In some districts, the whole of the clothing provided at the nursery is made by the little girls from a neighbouring Elementary School. At Acton, Middlesex, for example, I was shown piles of the daintiest little underwear, diminutive shoes and charming cotton frocks, all made in the sewing classes at their school, by pupils of eleven to thirteen years of age. The boys of the local manual schools—not to be outdone—contributed to this nursery all the carpentry for the cots for the elder babies. These small beds, fashioned out of hessian cloth, swung on long broom poles, with a wooden board at head and foot, seemed of a particularly economical and practical pattern.

The factory nursery is certainly gaining popularity as a war-time measure; as a permanency in peace times it is recognized that there are some objections to its establishment. An alternative scheme, even in the war period, is being mooted. The suggestion is made that babies should be ‘billeted’, or boarded out in the munitions area amongst women who are not employed outside their home. Supervision of the baby boarders, it is thought, might be undertaken by inspectors under the Local Authority. This scheme might, it is true, largely prevent the congregation of many children in one nursery and the resultant danger of the spread of contagious infantile disease. On the other hand, the proposal, if accepted, might open the doors to overcrowding in thickly populated areas and to the neglect of the baby boarder, undetected by a local inspectorate, already overstrained by war-time conditions. The scheme is, however, only at the discussion stage, as I write.

In any case, the care of the munition workers’ children is attracting considerable public attention, since in spite of the war, or because of it, the importance of the health and well-being of the ordinary individual, and more especially of the young, is becoming part of the creed of the average citizen.

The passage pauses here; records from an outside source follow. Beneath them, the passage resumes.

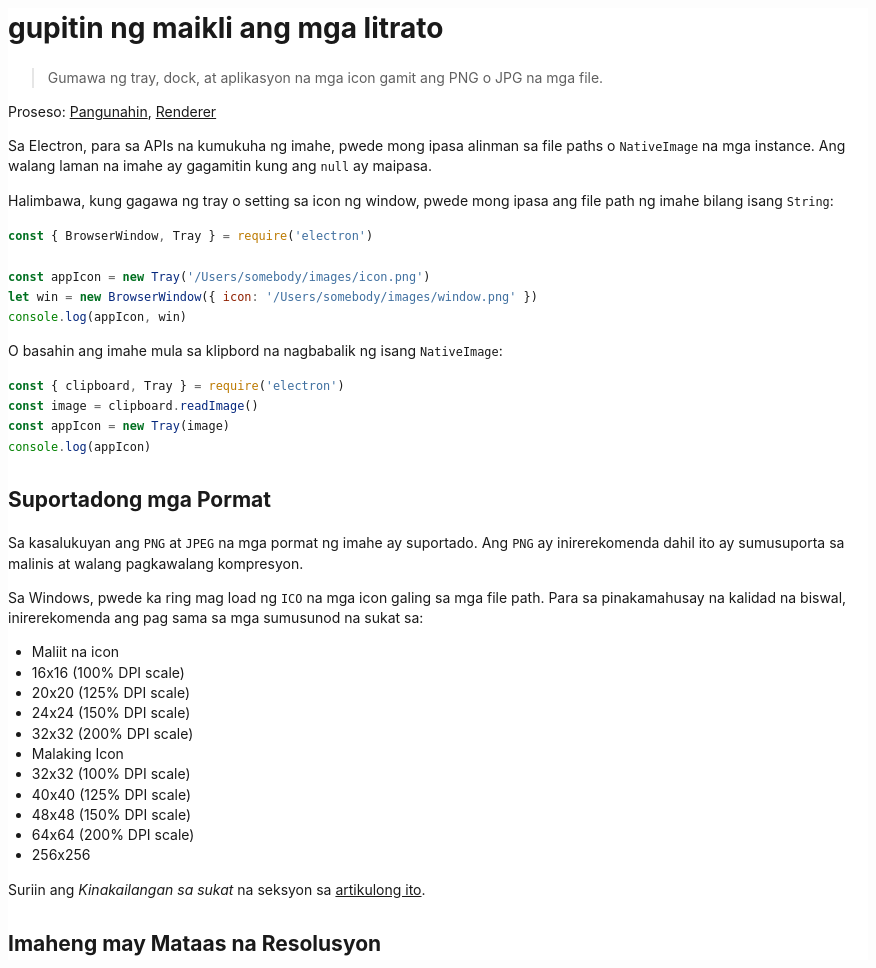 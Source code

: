 # gupitin ng maikli ang mga litrato

> Gumawa ng tray, dock, at aplikasyon na mga icon gamit ang PNG o JPG na mga file.

Proseso: [Pangunahin](../glossary.md#main-process), [Renderer](../glossary.md#renderer-process)

Sa Electron, para sa APIs na kumukuha ng imahe, pwede mong ipasa alinman sa file paths o `NativeImage` na mga instance. Ang walang laman na imahe ay gagamitin kung ang `null` ay maipasa.

Halimbawa, kung gagawa ng tray o setting sa icon ng window, pwede mong ipasa ang file path ng imahe bilang isang `String`:

```javascript
const { BrowserWindow, Tray } = require('electron')

const appIcon = new Tray('/Users/somebody/images/icon.png')
let win = new BrowserWindow({ icon: '/Users/somebody/images/window.png' })
console.log(appIcon, win)
```

O basahin ang imahe mula sa klipbord na nagbabalik ng isang `NativeImage`:

```javascript
const { clipboard, Tray } = require('electron')
const image = clipboard.readImage()
const appIcon = new Tray(image)
console.log(appIcon)
```

## Suportadong mga Pormat

Sa kasalukuyan ang `PNG` at `JPEG` na mga pormat ng imahe ay suportado. Ang `PNG` ay inirerekomenda dahil ito ay sumusuporta sa malinis at walang pagkawalang kompresyon.

Sa Windows, pwede ka ring mag load ng `ICO` na mga icon galing sa mga file path. Para sa pinakamahusay na kalidad na biswal, inirerekomenda ang pag sama sa mga sumusunod na sukat sa:

* Maliit na icon 
 * 16x16 (100% DPI scale)
 * 20x20 (125% DPI scale)
 * 24x24 (150% DPI scale)
 * 32x32 (200% DPI scale)
* Malaking Icon 
 * 32x32 (100% DPI scale)
 * 40x40 (125% DPI scale)
 * 48x48 (150% DPI scale)
 * 64x64 (200% DPI scale)
* 256x256

Suriin ang *Kinakailangan sa sukat* na seksyon sa [ artikulong ito](https://msdn.microsoft.com/en-us/library/windows/desktop/dn742485(v=vs.85).aspx).

## Imaheng may Mataas na Resolusyon
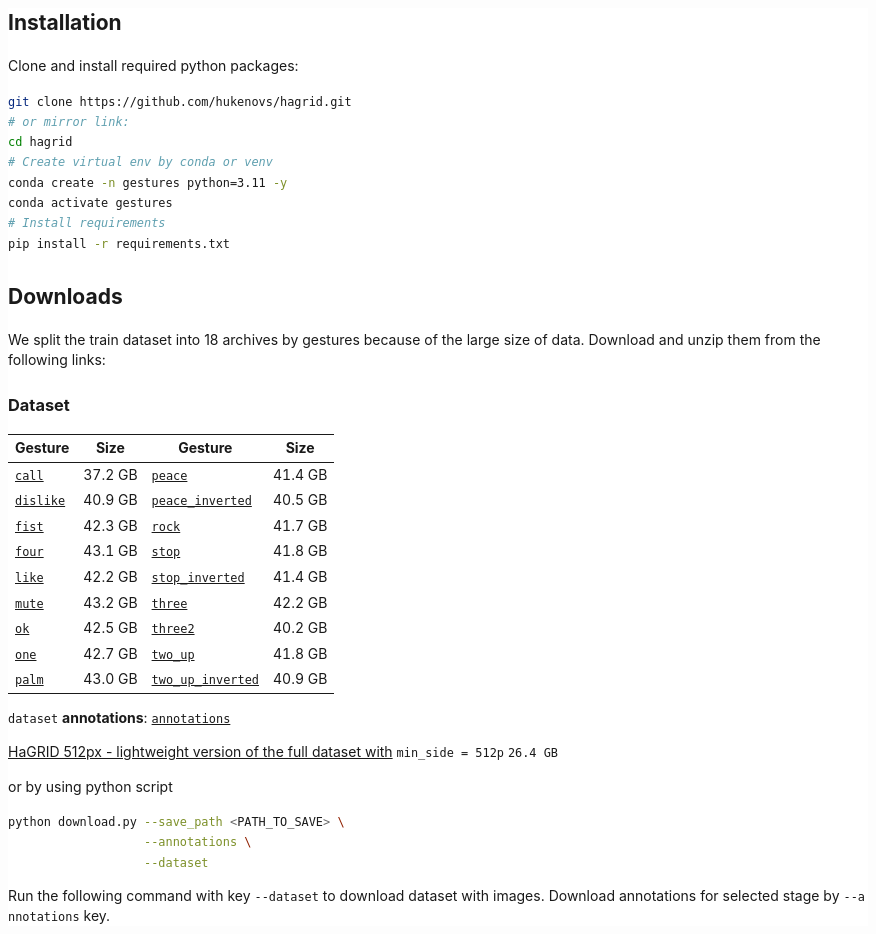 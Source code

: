 ## Installation
Clone and install required python packages:
```bash
git clone https://github.com/hukenovs/hagrid.git
# or mirror link:
cd hagrid
# Create virtual env by conda or venv
conda create -n gestures python=3.11 -y
conda activate gestures
# Install requirements
pip install -r requirements.txt
```

## Downloads
We split the train dataset into 18 archives by gestures because of the large size of data. Download and unzip them from the following links:

### Dataset

| Gesture                           | Size    | Gesture                                   | Size    |
|-----------------------------------|---------|-------------------------------------------|---------|
| [`call`](https://rndml-team-cv.obs.ru-moscow-1.hc.sbercloud.ru/datasets/hagrid/hagrid_dataset_new_554800/hagrid_dataset/call.zip)    | 37.2 GB | [`peace`](https://rndml-team-cv.obs.ru-moscow-1.hc.sbercloud.ru/datasets/hagrid/hagrid_dataset_new_554800/hagrid_dataset/peace.zip)           | 41.4 GB |
| [`dislike`](https://rndml-team-cv.obs.ru-moscow-1.hc.sbercloud.ru/datasets/hagrid/hagrid_dataset_new_554800/hagrid_dataset/dislike.zip) | 40.9 GB | [`peace_inverted`](https://rndml-team-cv.obs.ru-moscow-1.hc.sbercloud.ru/datasets/hagrid/hagrid_dataset_new_554800/hagrid_dataset/peace_inverted.zip)  | 40.5 GB |
| [`fist`](https://rndml-team-cv.obs.ru-moscow-1.hc.sbercloud.ru/datasets/hagrid/hagrid_dataset_new_554800/hagrid_dataset/fist.zip)    | 42.3 GB | [`rock`](https://rndml-team-cv.obs.ru-moscow-1.hc.sbercloud.ru/datasets/hagrid/hagrid_dataset_new_554800/hagrid_dataset/rock.zip)            | 41.7 GB |
| [`four`](https://rndml-team-cv.obs.ru-moscow-1.hc.sbercloud.ru/datasets/hagrid/hagrid_dataset_new_554800/hagrid_dataset/four.zip)    | 43.1 GB | [`stop`](https://rndml-team-cv.obs.ru-moscow-1.hc.sbercloud.ru/datasets/hagrid/hagrid_dataset_new_554800/hagrid_dataset/stop.zip)            | 41.8 GB |
| [`like`](https://rndml-team-cv.obs.ru-moscow-1.hc.sbercloud.ru/datasets/hagrid/hagrid_dataset_new_554800/hagrid_dataset/like.zip)    | 42.2 GB | [`stop_inverted`](https://rndml-team-cv.obs.ru-moscow-1.hc.sbercloud.ru/datasets/hagrid/hagrid_dataset_new_554800/hagrid_dataset/stop_inverted.zip)   | 41.4 GB |
| [`mute`](https://rndml-team-cv.obs.ru-moscow-1.hc.sbercloud.ru/datasets/hagrid/hagrid_dataset_new_554800/hagrid_dataset/mute.zip)    | 43.2 GB | [`three`](https://rndml-team-cv.obs.ru-moscow-1.hc.sbercloud.ru/datasets/hagrid/hagrid_dataset_new_554800/hagrid_dataset/three.zip)           | 42.2 GB |
| [`ok`](https://rndml-team-cv.obs.ru-moscow-1.hc.sbercloud.ru/datasets/hagrid/hagrid_dataset_new_554800/hagrid_dataset/ok.zip)      | 42.5 GB | [`three2`](https://rndml-team-cv.obs.ru-moscow-1.hc.sbercloud.ru/datasets/hagrid/hagrid_dataset_new_554800/hagrid_dataset/three2.zip)          | 40.2 GB |
| [`one`](https://rndml-team-cv.obs.ru-moscow-1.hc.sbercloud.ru/datasets/hagrid/hagrid_dataset_new_554800/hagrid_dataset/one.zip)     | 42.7 GB | [`two_up`](https://rndml-team-cv.obs.ru-moscow-1.hc.sbercloud.ru/datasets/hagrid/hagrid_dataset_new_554800/hagrid_dataset/two_up.zip)          | 41.8 GB |
| [`palm`](https://rndml-team-cv.obs.ru-moscow-1.hc.sbercloud.ru/datasets/hagrid/hagrid_dataset_new_554800/hagrid_dataset/palm.zip)    | 43.0 GB | [`two_up_inverted`](https://rndml-team-cv.obs.ru-moscow-1.hc.sbercloud.ru/datasets/hagrid/hagrid_dataset_new_554800/hagrid_dataset/two_up_inverted.zip) | 40.9 GB |

`dataset` **annotations**: [`annotations`](https://rndml-team-cv.obs.ru-moscow-1.hc.sbercloud.ru/datasets/hagrid/hagrid_dataset_new_554800/annotations.zip)

[HaGRID 512px - lightweight version of the full dataset with](https://rndml-team-cv.obs.ru-moscow-1.hc.sbercloud.ru/datasets/hagrid/hagrid_dataset_new_554800/hagrid_dataset_512.zip) `min_side = 512p` `26.4 GB`

or by using python script
```bash
python download.py --save_path <PATH_TO_SAVE> \
                   --annotations \
                   --dataset
```

Run the following command with key `--dataset` to download dataset with images. Download annotations for selected stage by `--annotations` key.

CHAPTER VII: GROWTH OF THE INDUSTRIAL CANTEEN

GENERAL PRINCIPLES—THE WORKER’S OASIS

Money hardly counts; it is labour we have to consider nowadays’, recently remarked the managing director of a large munitions works. It is this new conception that has given impetus to the development of the industrial canteen, now a feature of the munitions factory. In the opinion of Mr. John Hodge, M.P., Minister of Pensions, who since the war has acted for a long period as Minister of Labour, canteens in the engineering shops were ‘necessary from the start’, and one of the earliest investigations of the Health of Munition Workers’ Committee was on the subject of the provision of employees’ meals. The results of the inquiry are embodied in three valuable White Papers.[2]

I have since been into many canteens connected with munitions works, and so far I have not met a factory manager who has regretted their introduction. Yet, only three or four years ago, the average employer would have told you that a dinner brought by a worker in a newspaper, or tied up in a red handkerchief, stored in the works, heated anywhere, and eaten near the machines, was ‘quite all right’: and, as for the boys in the factory, it was considered shameful to ‘coddle them’; if necessary, a factory lad should ‘eat his dinner on a clothes line’.

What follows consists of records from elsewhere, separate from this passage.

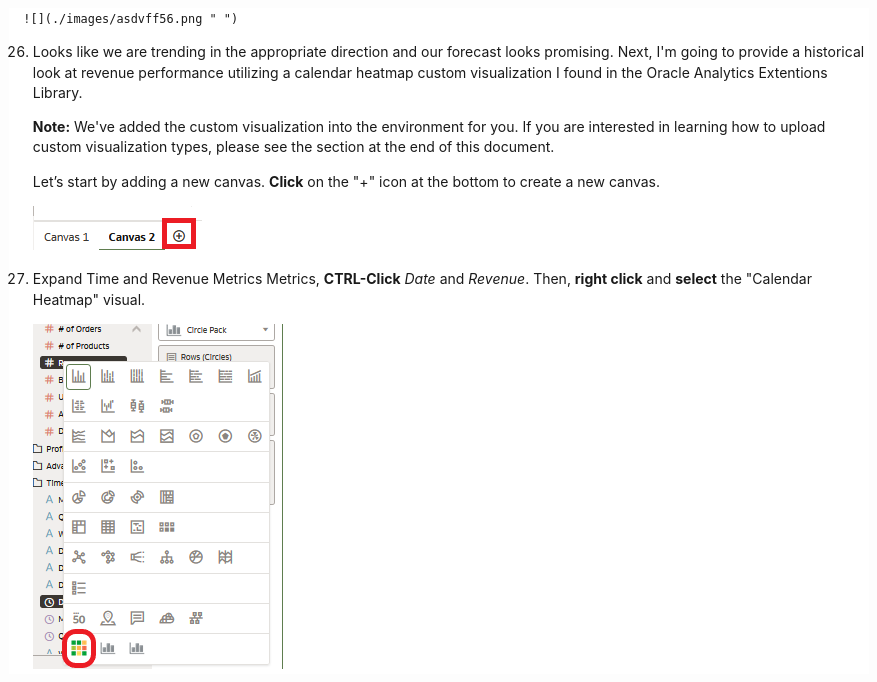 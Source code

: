       ![](./images/asdvff56.png " ")

26.   Looks like we are trending in the appropriate direction and our forecast looks promising.  Next, I'm going to provide a historical look at revenue performance utilizing a calendar heatmap 
      custom visualization I found in the Oracle Analytics Extentions Library.  

      **Note:**  We've added the custom visualization into the environment for you. If you are interested in learning how to upload custom visualization types, please see the section at the end 
      of this document.

      Let’s start by adding a new canvas. **Click** on the "+" icon at the bottom to create a new canvas.

      ![](./images/asdvff27.png " ")
   
27.   Expand Time and Revenue Metrics Metrics, **CTRL-Click** *Date* and *Revenue*. Then, **right click** and **select**
      the "Calendar Heatmap" visual.  

      ![](./images/asdvff31.png " ")
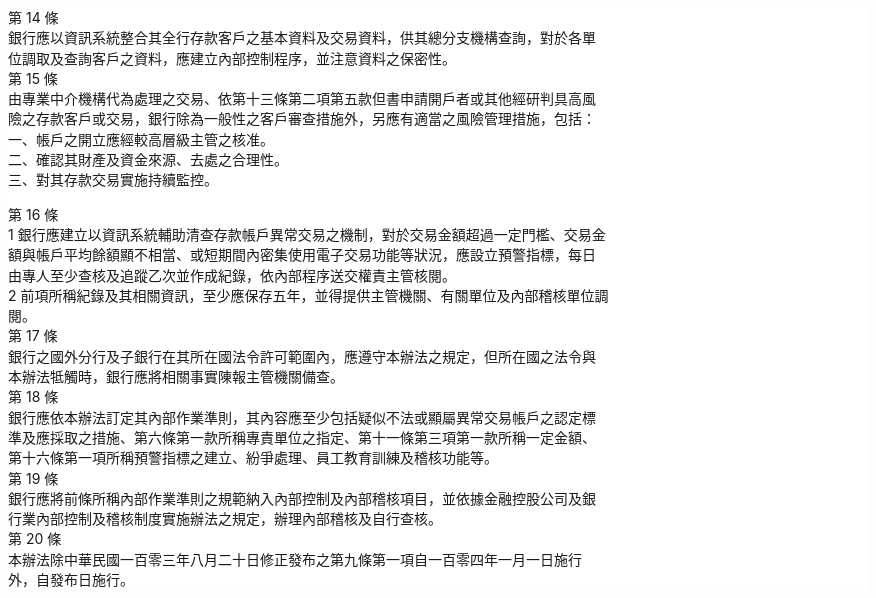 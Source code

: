 第 14 條  
銀行應以資訊系統整合其全行存款客戶之基本資料及交易資料，供其總分支機構查詢，對於各單  
位調取及查詢客戶之資料，應建立內部控制程序，並注意資料之保密性。  
第 15 條  
由專業中介機構代為處理之交易、依第十三條第二項第五款但書申請開戶者或其他經研判具高風  
險之存款客戶或交易，銀行除為一般性之客戶審查措施外，另應有適當之風險管理措施，包括：  
一、帳戶之開立應經較高層級主管之核准。  
二、確認其財產及資金來源、去處之合理性。  
三、對其存款交易實施持續監控。  


第 16 條  
1 銀行應建立以資訊系統輔助清查存款帳戶異常交易之機制，對於交易金額超過一定門檻、交易金  
額與帳戶平均餘額顯不相當、或短期間內密集使用電子交易功能等狀況，應設立預警指標，每日  
由專人至少查核及追蹤乙次並作成紀錄，依內部程序送交權責主管核閱。  
2 前項所稱紀錄及其相關資訊，至少應保存五年，並得提供主管機關、有關單位及內部稽核單位調  
閱。  
第 17 條  
銀行之國外分行及子銀行在其所在國法令許可範圍內，應遵守本辦法之規定，但所在國之法令與  
本辦法牴觸時，銀行應將相關事實陳報主管機關備查。  
第 18 條  
銀行應依本辦法訂定其內部作業準則，其內容應至少包括疑似不法或顯屬異常交易帳戶之認定標  
準及應採取之措施、第六條第一款所稱專責單位之指定、第十一條第三項第一款所稱一定金額、  
第十六條第一項所稱預警指標之建立、紛爭處理、員工教育訓練及稽核功能等。  
第 19 條  
銀行應將前條所稱內部作業準則之規範納入內部控制及內部稽核項目，並依據金融控股公司及銀  
行業內部控制及稽核制度實施辦法之規定，辦理內部稽核及自行查核。  
第 20 條  
本辦法除中華民國一百零三年八月二十日修正發布之第九條第一項自一百零四年一月一日施行  
外，自發布日施行。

To-day, when the utmost ounce of energy is needed from man and woman, and boy and girl, wherever munitions production is concerned, it is recognized that the quality and quantity of the workers’ food matters, and that even the surroundings where the meal is partaken of counts in the conservation of the essential reserve of human energy and power of will. Thus, the best type of industrial canteen is designed not only ‘to feed the brute’, but to rest his mind. This is especially the case in certain Filling Factories, where immunity from ill-effects from the handling of T.N.T. has been found to depend largely on the physical fitness of the workers. In such factories, as well as in establishments where women are employed on night shifts, the provision of canteens is obligatory on employers and, indeed, recent legislation (the Police, Factories, &c. (Miscellaneous Provisions) Act, 1916) has empowered the Home Secretary to require the occupiers of workshops and factories to make arrangements, where necessary, for the supply of meals for their employees. In the stress of warfare, when the demand for a maximum output is necessarily the pre-occupation of the factory manager, it was, however, recognized that the canteen must be State-aided. A Canteen Committee was therefore appointed under the Central Control Board (Liquor Traffic). The work of this committee is twofold: it aids the factory management to open its own canteen or canteens, and it supervises and helps approved dining-rooms managed by voluntary bodies. In the first case, the expense for any necessary canteen is entirely borne by the Government, if the factory is a ‘National’ one. In Controlled Establishments, the employer is allowed to charge the cost of the canteen as ‘a trade expense’, a concession by which the State practically bears the expense out of funds which would otherwise reach the Exchequer. In the case of canteens provided by voluntary bodies, such as the Young Men’s Christian Association, the Young Women’s Christian Association, the Church Army, the Salvation Army, the National People’s Palace Association, Ltd., &c., the Board pays half the capital expenditure, where approved.[3]